Considerado o braço direito de Jair Bolsonaro, o então ministro da Defesa não
se intimidou. Ao contrário: sentiu-se à vontade para mentir sobre o presente e
o passado do país.
“Não considero que tenha havido uma ditadura”, disse, sobre
o regime instaurado em 1964. “Se houvesse ditadura, talvez muitas pessoas não
estariam aqui”, provocou, dirigindo-se a deputados de esquerda.
Braga Netto gosta de se apresentar como um militar
linha-dura. O fiasco da intervenção na segurança pública do Rio, marcada pelo
assassinato da vereadora Marielle Franco, não interrompeu sua escalada. Ele foi
alçado ao Estado-Maior do Exército, à chefia da Casa Civil e ao Ministério da
Defesa. Depois ganhou a vaga de vice na chapa de Bolsonaro à reeleição.
Às vésperas de deixar o governo, o general enviou aos
quartéis uma mensagem que falsificava a História para exaltar a ditadura.
Enquanto debochava das vítimas da repressão, tramava um novo golpe para manter
a extrema direita no poder em caso de derrota nas urnas.
As investigações da Polícia Federal descrevem Braga Netto
como figura central na conspiração contra a democracia brasileira. Ele
coordenou ataques ao sistema eleitoral e recrutou extremistas para impedir a
posse do presidente eleito. Segundo o tenente-coronel Mauro Cid, o general
ainda entregou dinheiro vivo, numa sacola de vinho, para financiar as ações
criminosas.
Além de insuflar a radicalização da
caserna, Braga Netto apunhalou pelas costas os colegas de farda que se
recusavam a embarcar na aventura autoritária. Em diálogo obtido pela PF, o
general ordenou ataques aos comandantes do Exército e da Aeronáutica. “Vamos
oferecer a cabeça dele aos leões”, disse, sobre o general Freire Gomes.

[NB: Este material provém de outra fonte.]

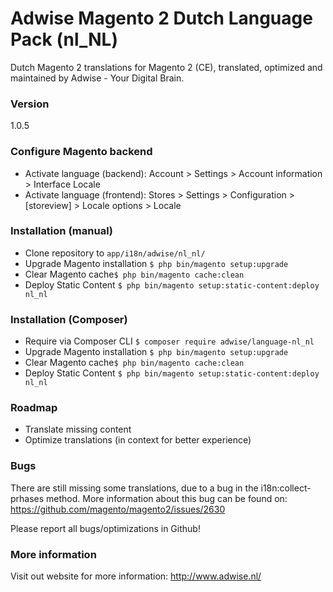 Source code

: # Adwise Magento 2 Dutch Language Pack (nl_NL)

Dutch Magento 2 translations for Magento 2 (CE), translated, optimized and maintained by Adwise - Your Digital Brain.

### Version
1.0.5

### Configure Magento backend
* Activate language (backend): Account > Settings > Account information > Interface Locale
* Activate language (frontend): Stores > Settings > Configuration > [storeview] > Locale options > Locale

### Installation (manual)
* Clone repository to ``app/i18n/adwise/nl_nl/`` 
* Upgrade Magento installation ``$ php bin/magento setup:upgrade``
* Clear Magento cache``$ php bin/magento cache:clean``
* Deploy Static Content ``$ php bin/magento setup:static-content:deploy nl_nl``

### Installation (Composer)
* Require via Composer CLI ``$ composer require adwise/language-nl_nl``
* Upgrade Magento installation ``$ php bin/magento setup:upgrade``
* Clear Magento cache``$ php bin/magento cache:clean``
* Deploy Static Content ``$ php bin/magento setup:static-content:deploy nl_nl``

### Roadmap
* Translate missing content
* Optimize translations (in context for better experience)

### Bugs
There are still missing some translations, due to a bug in the i18n:collect-prhases method. More information about this bug can be found on: https://github.com/magento/magento2/issues/2630

Please report all bugs/optimizations in Github!

### More information
Visit out website for more information: http://www.adwise.nl/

“Inferniza a vida dele e da família”, incentivou, referindo-se ao brigadeiro
Baptista Júnior.
Ao pedir sua prisão preventiva, a Procuradoria-Geral da
República afirmou ter provas suficientes de que Braga Netto tentou obstruir as
investigações para escapar da polícia. O ministro Alexandre de Moraes o
descreveu como uma figura de “extrema periculosidade”. Agora falta punir o
capitão, que chefiou a trama e ainda sonha em voltar ao poder.
Braga Netto é o primeiro general de quatro estrelas a ser
preso por tentativa de golpe em mais de um século. Sua responsabilização fura a
blindagem que sempre protegeu oficiais de alta patente do alcance da lei. Ao
mesmo tempo, o fato de o general ter chegado tão longe mostra que o país falhou
na transição para a democracia. A ditadura acabou, mas a cultura autoritária
ainda persiste nas academias e na rotina dos quartéis.
Já passou da hora de remover o mofo dos currículos militares
e investir numa formação democrática, que abandone o ideário embolorado da
Guerra Fria. Em vez de ouvir loas a torturadores, os novos cadetes precisam
aprender que o golpismo não compensa.